We are now going to calculate the interest payed over a period of time to a loan, eg the interest in the first example.
To perform this exercise we need to use the IPMT function This function has the following syntax IPMT(rate;per;nper;pv;fv;type) rate = is the type of interest of the loan. Per = specifies the period and must
be in the range 1 to nper. nper = is the total number of payment periods in an annuity. Pv = is the present value, or the lumpsum amount that a series of future payments is worth right now.
fv = is the future value, or a cash
balance you want to attain after the last payment is made. If fv is omitted,
it is assumed to be 0 (zero), that is, the future value of a loan is 0. type = is the number 0 or 1 and indicates when payments are due. ( type = 0 ) > the end of the period ( type = 1 ) > the start of the period
23 Situate yourself in cell E1 and write Loan 24 Situate yourself in cell E2 and write Annual rate 25 Situate yourself in cell E3 and write Interest on the quota no. 26 Situate yourself in cell E4 and write Amount of quotas 27 Situate yourself in cell E5 and write Interest 28 Situate yourself in cell F1 and write 100.000 € 29 Situate yourself in cell F2 and write 6% 30 Situate yourself in cell F3 and write 1 31 Situate yourself in cell F4 and write 360 32 Situate yourself in cell F5 and write PMT(F2/12;F3;F4) This function should return to us 500,00 € which is the interest payed in the first quota of the loan.

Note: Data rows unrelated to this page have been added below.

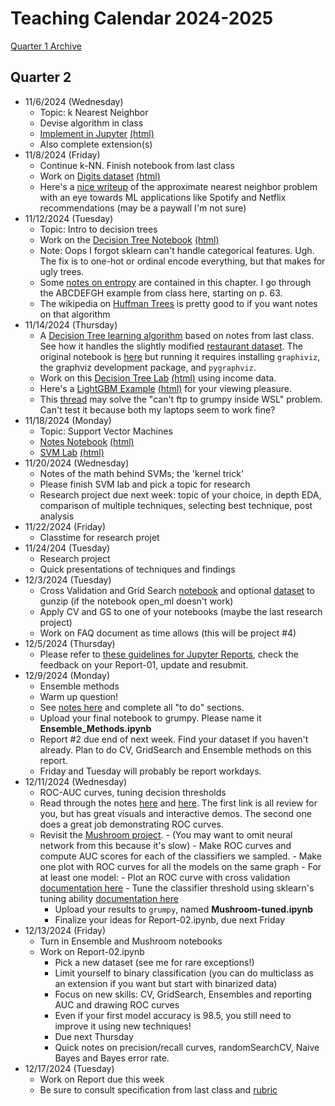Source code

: # Teaching Calendar 2024-2025
[Quarter 1 Archive](./calendar-q1.md)
## Quarter 2
- 11/6/2024 (Wednesday)
  - Topic: k Nearest Neighbor
  - Devise algorithm in class
  - [Implement in Jupyter](./lessons/knn-Student.ipynb) [(html)](./lessons/knn-Student.html)
  - Also complete extension(s)
- 11/8/2024 (Friday)
  - Continue k-NN. Finish notebook from last class
  - Work on [Digits dataset](./lessons/digits-student.ipynb) [(html)](./lessons/digits-student.html)
  - Here's a [nice writeup](https://towardsdatascience.com/comprehensive-guide-to-approximate-nearest-neighbors-algorithms-8b94f057d6b6) of the approximate nearest neighbor problem with an eye towards ML applications like Spotify and Netflix recommendations (may be a paywall I'm not sure)
- 11/12/2024 (Tuesday)
  - Topic: Intro to decision trees
  - Work on the [Decision Tree Notebook](./lessons/Restaurant_Student.ipynb) [(html)](./lessons/Restaurant_Student.html)
  - Note: Oops I forgot sklearn can't handle categorical features. Ugh. The fix is to one-hot or ordinal encode everything, but that makes for ugly trees.
  - Some [notes on entropy](./ai-notes-decision-trees.pdf) are contained in this chapter. I go through the ABCDEFGH example from class here, starting on p. 63.
  - The wikipedia on [Huffman Trees](https://en.wikipedia.org/wiki/Huffman_coding) is pretty good to if you want notes on that algorithm
- 11/14/2024 (Thursday)
	- A [Decision Tree learning algorithm](./lessons/Restaurant_Tree.html) based on notes from last class. See how it handles the slightly modified [restaurant dataset](./lessons/restaurant2.csv). The original notebook is [here](./lessons/Restaurant_Tree.ipynb) but running it requires installing `graphiviz`, the graphviz development package, and `pygraphviz`.
	- Work on this [Decision Tree Lab](./lessons/Decision_Tree_Student.ipynb) [(html)](./lessons/Decision_Tree_Student.html) using income data.
	- Here's a [LightGBM Example](./lessons/LightGBM_Example.ipynb) [(html)](./lessons/LightGBM_Example.html) for your viewing pleasure.
	- This [thread](https://github.com/microsoft/WSL/issues/11022) may solve the "can't ftp to grumpy inside WSL" problem. Can't test it because both my laptops seem to work fine?
- 11/18/2024 (Monday)
  - Topic: Support Vector Machines
  - [Notes Notebook](lessons/Notes-SVM.ipynb) [(html)](lessons/Notes-SVM.html)
  - [SVM Lab](lessons/SVM_Lab-Student.ipynb) [(html)](lessons/SVM_Lab-Student.html)
- 11/20/2024 (Wednesday)
	- Notes of the math behind SVMs; the 'kernel trick'
	- Please finish SVM lab and pick a topic for research
	- Research project due next week: topic of your choice, in depth EDA, comparison of multiple techniques, selecting best technique, post analysis
- 11/22/2024 (Friday)
  - Classtime for research projet
- 11/24/204 (Tuesday)
  - Research project
  - Quick presentations of techniques and findings
- 12/3/2024 (Tuesday)
  - Cross Validation and Grid Search [notebook](./lessons/CrossValidation.ipynb) and optional [dataset](./lessons/mnist.pk.gz) to gunzip (if the notebook open_ml doesn't work)
  - Apply CV and GS to one of your notebooks (maybe the last research project)
  - Work on FAQ document as time allows (this will be project #4)
- 12/5/2024 (Thursday)
  - Please refer to [these guidelines for Jupyter Reports](./jupyter-reports.pdf), check the feedback on your Report-01, update and resubmit.
- 12/9/2024 (Monday)
  - Ensemble methods
  - Warm up question!
  - See [notes here](./lessons/Ensemble_Methods.ipynb) and complete all "to do" sections.
  - Upload your final notebook to grumpy. Please name it **Ensemble_Methods.ipynb**
  - Report #2 due end of next week. Find your dataset if you haven't already. Plan to do CV, GridSearch and Ensemble methods on this report.
  - Friday and Tuesday will probably be report workdays.
- 12/11/2024 (Wednesday)
  - ROC-AUC curves, tuning decision thresholds
  - Read through the notes [here](https://developers.google.com/machine-learning/crash-course/classification/accuracy-precision-recall) and [here](https://developers.google.com/machine-learning/crash-course/classification/roc-and-auc). The first link is all review for you, but has great visuals and interactive demos. The second one does a great job demonstrating ROC curves.
  - Revisit the [Mushroom project](./lessons/mushroom.ipynb).
		-  (You may want to omit neural network from this because it's slow)
		-  Make ROC curves and compute AUC scores for each of the classifiers we sampled.
		-  Make one plot with ROC curves for all the models on the same graph
		-  For at least one model:
			-  Plot an ROC curve with cross validation [documentation here](https://scikit-learn.org/stable/auto_examples/model_selection/plot_roc_crossval.html)
			-  Tune the classifier threshold using sklearn's tuning ability [documentation here](https://scikit-learn.org/stable/modules/classification_threshold.html)
	-  Upload your results to `grumpy`, named **Mushroom-tuned.ipynb**
	-  Finalize your ideas for Report-02.ipynb, due next Friday
-  12/13/2024 (Friday)
	- Turn in Ensemble and Mushroom notebooks
	- Work on Report-02.ipynb
		- Pick a new dataset (see me for rare exceptions!)
		- Limit yourself to binary classification (you can do multiclass as an extension if you want but start with binarized data)
		- Focus on new skills: CV, GridSearch, Ensembles and reporting AUC and drawing ROC curves
		- Even if your first model accuracy is 98.5, you still need to improve it using new techniques!
		- Due next Thursday
		- Quick notes on precision/recall curves, randomSearchCV, Naive Bayes and Bayes error rate.
- 12/17/2024 (Tuesday)
	- Work on Report due this week
	- Be sure to consult specification from last class and [rubric](./jupyter-reports.pdf)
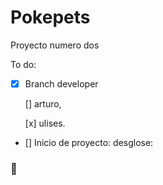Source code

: # Pokepets
Proyecto numero dos

To do:

- [x] Branch developer

	[] arturo, 

	[x] ulises.

- [] Inicio de proyecto:
	desglose:


### 👾

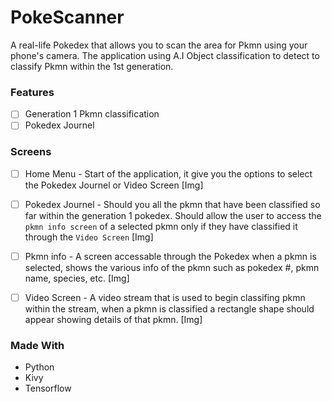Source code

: # PokeScanner
A real-life Pokedex that allows you to scan the area for Pkmn using your phone's camera. The application using A.I Object classification to detect to classify Pkmn within the 1st generation.

### Features

- [ ] Generation 1 Pkmn classification
- [ ] Pokedex Journel 

### Screens

- [ ] Home Menu - Start of the application, it give you the options to select the Pokedex Journel or Video Screen
[Img]

- [ ] Pokedex Journel - Should you all the pkmn that have been classified so far within the generation 1 pokedex. Should allow the user to access the `pkmn info screen` of a selected pkmn only if they have classified it through the `Video Screen`
[Img]

- [ ] Pkmn info - A screen accessable through the Pokedex when a pkmn is selected, shows the various info of the pkmn such as pokedex #, pkmn name, species, etc. 
[Img]

- [ ] Video Screen - A video stream that is used to begin classifing pkmn within the stream, when a pkmn is classified a rectangle shape should appear showing details of that pkmn. 
[Img]

### Made With

- Python
- Kivy
- Tensorflow
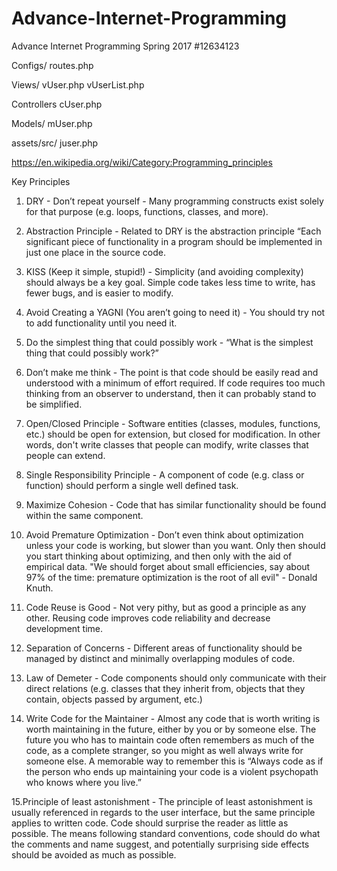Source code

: # Advance-Internet-Programming
Advance Internet Programming Spring 2017
#12634123

Configs/
routes.php

Views/
vUser.php
vUserList.php

Controllers
cUser.php


Models/
mUser.php

assets/src/
juser.php

https://en.wikipedia.org/wiki/Category:Programming_principles

Key Principles

1. DRY - Don’t repeat yourself - Many programming constructs exist solely for that purpose (e.g. loops, functions, classes, and more). 

2. Abstraction Principle - Related to DRY is the abstraction principle “Each significant piece of functionality in a program should be implemented in just one place in the source code.

3. KISS (Keep it simple, stupid!) - Simplicity (and avoiding complexity) should always be a key goal. Simple code takes less time to write, has fewer bugs, and is easier to modify.

4. Avoid Creating a YAGNI (You aren’t going to need it) - You should try not to add functionality until you need it. 

5. Do the simplest thing that could possibly work -  “What is the simplest thing that could possibly work?”

6. Don’t make me think - The point is that code should be easily read and understood with a minimum of effort required. If code requires too much thinking from an observer to understand, then it can probably stand to be simplified.

7. Open/Closed Principle - Software entities (classes, modules, functions, etc.) should be open for extension, but closed for modification. In other words, don't write classes that people can modify, write classes that people can extend.

8.	Single Responsibility Principle - A component of code (e.g. class or function) should perform a single well defined task. 

9.	Maximize Cohesion - Code that has similar functionality should be found within the same component. 

10.	Avoid Premature Optimization - Don’t even think about optimization unless your code is working, but slower than you want. Only then should you start thinking about optimizing, and then only with the aid of empirical data. "We should forget about small efficiencies, say about 97% of the time: premature optimization is the root of all evil" - Donald Knuth. 

11.	Code Reuse is Good - Not very pithy, but as good a principle as any other. Reusing code improves code reliability and decrease development time. 

12.	Separation of Concerns - Different areas of functionality should be managed by distinct and minimally overlapping modules of code. 

13. Law of Demeter - Code components should only communicate with their direct relations (e.g. classes that they inherit from, objects that they contain, objects passed by argument, etc.) 

14. Write Code for the Maintainer - Almost any code that is worth writing is worth maintaining in the future, either by you or by someone else. The future you who has to maintain code often remembers as much of the code, as a complete stranger, so you might as well always write for someone else. A memorable way to remember this is “Always code as if the person who ends up maintaining your code is a violent psychopath who knows where you live.”

15.Principle of least astonishment - The principle of least astonishment is usually referenced in regards to the user interface, but the same principle applies to written code. Code should surprise the reader as little as possible. The means following standard conventions, code should do what the comments and name suggest, and potentially surprising side effects should be avoided as much as possible.

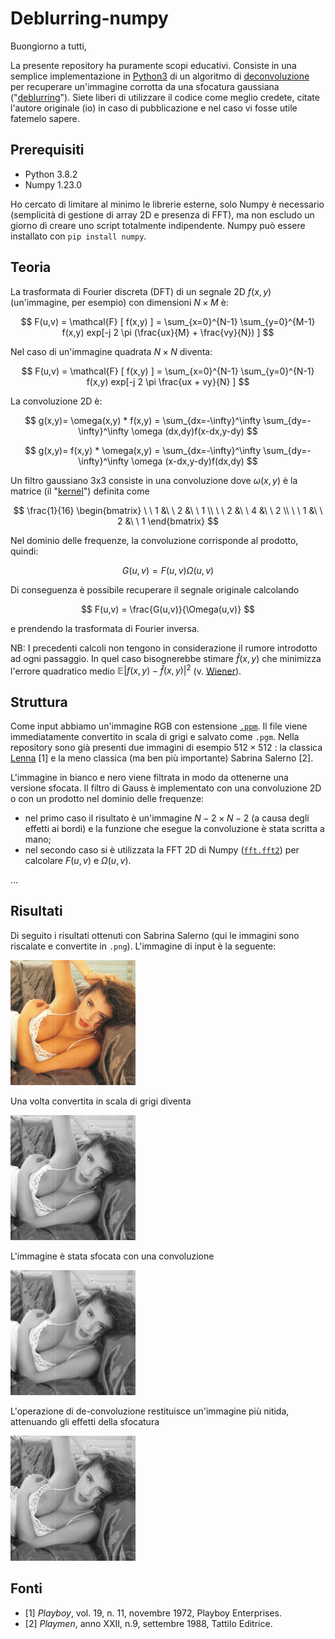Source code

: # Deblurring-numpy

Buongiorno a tutti,

La presente repository ha puramente scopi educativi. Consiste in una semplice implementazione in [Python3](https://www.python.org/) di un algoritmo di [deconvoluzione](https://en.wikipedia.org/wiki/Deconvolution) per recuperare un'immagine corrotta da una sfocatura gaussiana ("[deblurring](https://en.wikipedia.org/wiki/Deblurring)"). Siete liberi di utilizzare il codice come meglio credete, citate l'autore originale (io) in caso di pubblicazione e nel caso vi fosse utile fatemelo sapere.

## Prerequisiti
- Python 3.8.2
- Numpy 1.23.0

Ho cercato di limitare al minimo le librerie esterne, solo Numpy è necessario (semplicità di gestione di array 2D e presenza di FFT), ma non escludo un giorno di creare uno script totalmente indipendente. Numpy può essere installato con `pip install numpy`.

## Teoria
La trasformata di Fourier discreta (DFT) di un segnale 2D $f(x,y)$ (un'immagine, per esempio) con dimensioni $N \times M$ è:

$$ F(u,v) = \mathcal{F} [ f(x,y) ] = \sum_{x=0}^{N-1} \sum_{y=0}^{M-1} f(x,y) exp[-j 2 \pi (\frac{ux}{M} + \frac{vy}{N}) ] $$

Nel caso di un'immagine quadrata $N \times N$ diventa:

$$ F(u,v) = \mathcal{F} [ f(x,y) ] = \sum_{x=0}^{N-1} \sum_{y=0}^{N-1} f(x,y) exp[-j 2 \pi \frac{ux + vy}{N} ] $$

La convoluzione 2D è:

$$ g(x,y)= \omega(x,y) * f(x,y) = \sum_{dx=-\infty}^\infty \sum_{dy=-\infty}^\infty \omega (dx,dy)f(x-dx,y-dy) $$

$$ g(x,y)= f(x,y) * \omega(x,y) = \sum_{dx=-\infty}^\infty \sum_{dy=-\infty}^\infty \omega (x-dx,y-dy)f(dx,dy) $$

Un filtro gaussiano 3x3 consiste in una convoluzione dove $\omega(x,y)$ è la matrice (il "[kernel](https://en.wikipedia.org/wiki/Kernel_(image_processing))") definita come

$$
\frac{1}{16}
\begin{bmatrix}
\ \ 1 &\ \  2 &\ \  1 \\
\ \ 2 &\ \  4 &\ \  2 \\
\ \ 1 &\ \  2 &\ \  1
\end{bmatrix}
$$

Nel dominio delle frequenze, la convoluzione corrisponde al prodotto, quindi:

$$ G(u,v) = F(u,v) \Omega(u,v) $$

Di conseguenza è possibile recuperare il segnale originale calcolando

$$ F(u,v) = \frac{G(u,v)}{\Omega(u,v)} $$

e prendendo la trasformata di Fourier inversa. 

NB: I precedenti calcoli non tengono in considerazione il rumore introdotto ad ogni passaggio. In quel caso bisognerebbe stimare  $\hat{f}(x,y)$ che minimizza l'errore quadratico medio $\mathbb{E} \left| f(x,y) - \hat{f}(x,y) \right|^2$ (v. [Wiener](https://en.wikipedia.org/wiki/Wiener_deconvolution)).

## Struttura 
Come input abbiamo un'immagine RGB con estensione [`.ppm`](https://en.wikipedia.org/wiki/Netpbm). Il file viene immediatamente convertito in scala di grigi e salvato come `.pgm`. Nella repository sono già presenti due immagini di esempio $512 \times 512$ : la classica [Lenna](https://en.wikipedia.org/wiki/Lenna) [1] e la meno classica (ma ben più importante) Sabrina Salerno [2].

L'immagine in bianco e nero viene filtrata in modo da ottenerne una versione sfocata. Il filtro di Gauss è implementato con una convoluzione 2D o con un prodotto nel dominio delle frequenze:
- nel primo caso il risultato è un'immagine $N-2 \times N-2$ (a causa degli effetti ai bordi) e la funzione che esegue la convoluzione è stata scritta a mano;
- nel secondo caso si è utilizzata la FFT 2D di Numpy ([`fft.fft2`](https://numpy.org/doc/stable/reference/generated/numpy.fft.fft2.html)) per calcolare $F(u,v)$ e $\Omega(u,v)$.

...

## Risultati
Di seguito i risultati ottenuti con Sabrina Salerno (qui le immagini sono riscalate e convertite in `.png`). L'immagine di input è la seguente:

[<img src="https://raw.githubusercontent.com/ClaudioMartino/Deblurring-numpy/main/docs/images/sabrina.png" width="200">](docs/images/sabrina.png)

Una volta convertita in scala di grigi diventa

[<img src="https://raw.githubusercontent.com/ClaudioMartino/Deblurring-numpy/main/docs/images/sabrina_gray.png" width="200">](docs/images/sabrina_gray.png)

L'immagine è stata sfocata con una convoluzione

[<img src="https://raw.githubusercontent.com/ClaudioMartino/Deblurring-numpy/main/docs/images/sabrina_blur.png" width="200">](docs/images/sabrina_blur.png)

L'operazione di de-convoluzione restituisce un'immagine più nitida, attenuando gli effetti della sfocatura

[<img src="https://raw.githubusercontent.com/ClaudioMartino/Deblurring-numpy/main/docs/images/sabrina_deconv.png" width="200">](docs/images/sabrina_deconv.png)

## Fonti
- [1] *Playboy*, vol. 19, n. 11, novembre 1972, Playboy Enterprises.
- [2] *Playmen*, anno XXII, n.9, settembre 1988, Tattilo Editrice.
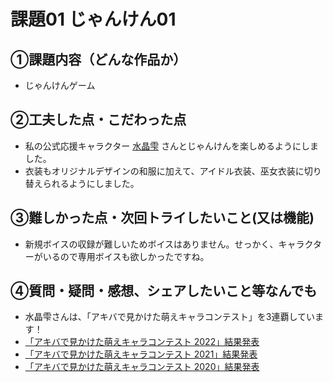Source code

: # 課題01 じゃんけん01

## ①課題内容（どんな作品か）
- じゃんけんゲーム

## ②工夫した点・こだわった点
- 私の公式応援キャラクター [水晶雫](https://suishoshizuku.com/) さんとじゃんけんを楽しめるようにしました。
- 衣装もオリジナルデザインの和服に加えて、アイドル衣装、巫女衣装に切り替えられるようにしました。

## ③難しかった点・次回トライしたいこと(又は機能)
- 新規ボイスの収録が難しいためボイスはありません。せっかく、キャラクターがいるので専用ボイスも欲しかったですね。

## ④質問・疑問・感想、シェアしたいこと等なんでも
- 水晶雫さんは、「アキバで見かけた萌えキャラコンテスト」を3連覇しています！
- [「アキバで見かけた萌えキャラコンテスト 2022」結果発表](https://akiba-pc.watch.impress.co.jp/docs/sp/1467382.html)
- [「アキバで見かけた萌えキャラコンテスト 2021」結果発表](https://akiba-pc.watch.impress.co.jp/docs/sp/1376044.html)
- [「アキバで見かけた萌えキャラコンテスト 2020」結果発表](https://akiba-pc.watch.impress.co.jp/docs/sp/1297107.html)
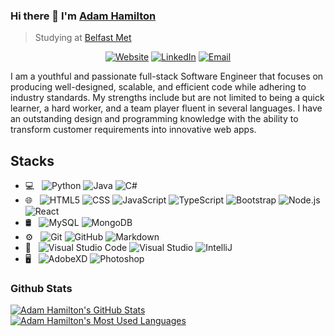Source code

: ### Hi there 👋 I'm [Adam Hamilton](https://www.linkedin.com/in/adam-hamilton-5a650b187/)
> Studying at [Belfast Met](https://www.belfastmet.ac.uk/)

<p align="center">
<a href="https://www.adamhamiltonportfolio.com/"><img alt="Website" src="https://img.shields.io/badge/Website-www.adamhamilton.com-blue?style=flat-square&logo=google-chrome"></a>
<a href="https://www.linkedin.com/in/adam-hamilton-5a650b187/"><img alt="LinkedIn" src="https://img.shields.io/badge/LinkedIn-Adam%20Hamilton-blue?style=flat-square&logo=linkedin"></a>
<a href="mailto:adamhamiltonbusiness@outlook.com"><img alt="Email" src="https://img.shields.io/badge/Email-adamhamiltonbusiness@outlook.com-blue?style=flat-square&logo=gmail"></a>
</p>

<div>
 <p>
I am a youthful and passionate full-stack Software Engineer that focuses on producing well-designed, scalable, and efficient code while adhering to industry standards. My strengths include but are not limited to being a quick learner, a hard worker, and a team player fluent in several languages. I have an outstanding design and programming knowledge with the ability to transform customer requirements into innovative web apps.
</p>
</div>

## Stacks

- 💻 &nbsp;
 ![Python](https://img.shields.io/badge/-Python-333333?style=flat&logo=python)
 ![Java](https://img.shields.io/badge/-Java-333333?style=flat&logo=Java&logoColor=007396)
 ![C#](https://img.shields.io/badge/-C++-333333?style=flat&logo=C%2B%2B&logoColor=00599C)
- 🌐 &nbsp;
 ![HTML5](https://img.shields.io/badge/-HTML5-333333?style=flat&logo=HTML5)
 ![CSS](https://img.shields.io/badge/-CSS-333333?style=flat&logo=CSS3&logoColor=1572B6)
 ![JavaScript](https://img.shields.io/badge/-JavaScript-333333?style=flat&logo=javascript)
 ![TypeScript](https://img.shields.io/badge/-TypeScript-333333?style=flat&logo=typescript)
 ![Bootstrap](https://img.shields.io/badge/-Bootstrap-333333?style=flat&logo=bootstrap&logoColor=563D7C)
 ![Node.js](https://img.shields.io/badge/-Node.js-333333?style=flat&logo=node.js)
 ![React](https://img.shields.io/badge/-React-333333?style=flat&logo=react)
- 🛢 &nbsp;
 ![MySQL](https://img.shields.io/badge/-MySQL-333333?style=flat&logo=mysql)
 ![MongoDB](https://img.shields.io/badge/-MongoDB-333333?style=flat&logo=mongodb)
- ⚙️ &nbsp;
 ![Git](https://img.shields.io/badge/-Git-333333?style=flat&logo=git)
 ![GitHub](https://img.shields.io/badge/-GitHub-333333?style=flat&logo=github)
 ![Markdown](https://img.shields.io/badge/-Markdown-333333?style=flat&logo=markdown)
- 🔧 &nbsp;
 ![Visual Studio Code](https://img.shields.io/badge/-Visual%20Studio%20Code-333333?style=flat&logo=visual-studio-code&logoColor=007ACC)
 ![Visual Studio](https://img.shields.io/badge/-Visual%20Studio-333333?style=flat&logo=visual-studio)
 ![IntelliJ](https://img.shields.io/badge/-IntelliJ-333333?style=flat&logo=intellij-ide&logoColor=2C2255)
- 🖥 &nbsp;
 ![AdobeXD](https://img.shields.io/badge/-AdobeXD-333333?style=flat&logo=adobe-xd)
 ![Photoshop](https://img.shields.io/badge/-Photoshop-333333?style=flat&logo=adobe-photoshop)
 
### Github Stats

[![Adam Hamilton's GitHub Stats](https://github-readme-stats.vercel.app/api?username=A-Hamilton&show_icons=true&count_private=true)](https://github.com/A-Hamilton)
</br>
[![Adam Hamilton's Most Used Languages](https://github-readme-stats.vercel.app/api/top-langs/?username=A-Hamilton&show_icons=true&count_private=true)](https://github.com/A-Hamilton)
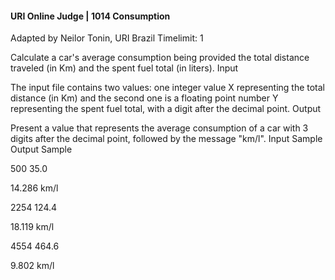#### URI Online Judge | 1014 Consumption

Adapted by Neilor Tonin, URI Brazil
Timelimit: 1

Calculate a car's average consumption being provided the total distance traveled (in Km) and the spent fuel total (in liters).
Input

The input file contains two values: one integer value X representing the total distance (in Km) and the second one is a floating point number Y  representing the spent fuel total, with a digit after the decimal point.
Output

Present a value that represents the average consumption of a car with 3 digits after the decimal point, followed by the message "km/l".
Input Sample 	Output Sample

500
35.0


14.286 km/l

2254
124.4


18.119 km/l

4554
464.6


9.802 km/l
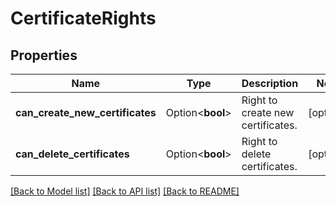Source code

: # CertificateRights

## Properties

Name | Type | Description | Notes
------------ | ------------- | ------------- | -------------
**can_create_new_certificates** | Option<**bool**> | Right to create new certificates. | [optional]
**can_delete_certificates** | Option<**bool**> | Right to delete certificates. | [optional]

[[Back to Model list]](../README.md#documentation-for-models) [[Back to API list]](../README.md#documentation-for-api-endpoints) [[Back to README]](../README.md)


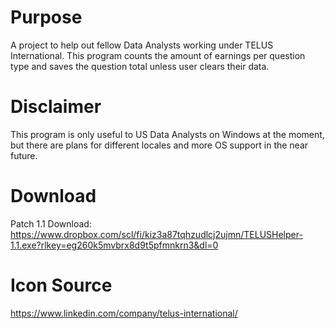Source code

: # Purpose
A project to help out fellow Data Analysts working under TELUS International. This program counts the amount of earnings per question type and saves the question total unless user clears their data. 

# Disclaimer 
This program is only useful to US Data Analysts on Windows at the moment, but there are plans for different locales and more OS support in the near future.

# Download
Patch 1.1 Download: https://www.dropbox.com/scl/fi/kiz3a87tqhzudlcj2ujmn/TELUSHelper-1.1.exe?rlkey=eg260k5mvbrx8d9t5pfmnkrn3&dl=0

# Icon Source
https://www.linkedin.com/company/telus-international/
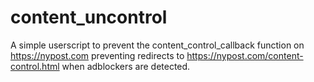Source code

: # content_uncontrol

A simple userscript to prevent the content_control_callback function on https://nypost.com preventing redirects to https://nypost.com/content-control.html when adblockers are detected.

Changing the value in F3 you can see the interest payed in each case. We are now going to calculate the quotas amortized for a loan, we will again base it on the first exercise.
To create this exercise we will use the PPMT function This function has the following syntax PPMT(rate;per;nper;pv;fv;type) rate = is the type of interest of the loan. Per = specifies the period and must be in the range 1 to nper. nper = is the total number of payment periods in an annuity. pv = is the actual value of the total payments fv = is the future value, or a cash
balance you want to attain after the last payment is made. If fv is omitted,
it is assumed to be 0 (zero), that is, the future value of a loan is 0. type =indicates the expiration of the payments ( type = 0 ) > at the end of the period ( type = 1 ) > at the start of the period
33 Situate yourself in cell A8 and write Loan 34 Situate yourself in cell A9 and write Annual rate 35 Situate yourself in cell A10 and write calculate amortization in quota no. 36 Situate yourself in cell A11 and write Total quotas 37 Situate yourself in cell A12 and write Amortized 38 Situate yourself in cell B8 and write 100.000 € 39 Situate yourself in cell B9 and write 6% 40 Situate yourself in cell B10 and write 1 41 Situate yourself in cell B11 and write 360 42 Situate yourself in cell B12 and write PPMT(B9/12;B10;B11;B8) You should obtain a result of 99,55 € in cell B12
43 Save the workbook in the My documents folder of the hard drive, naming it Financial functions 44 Close the workbook.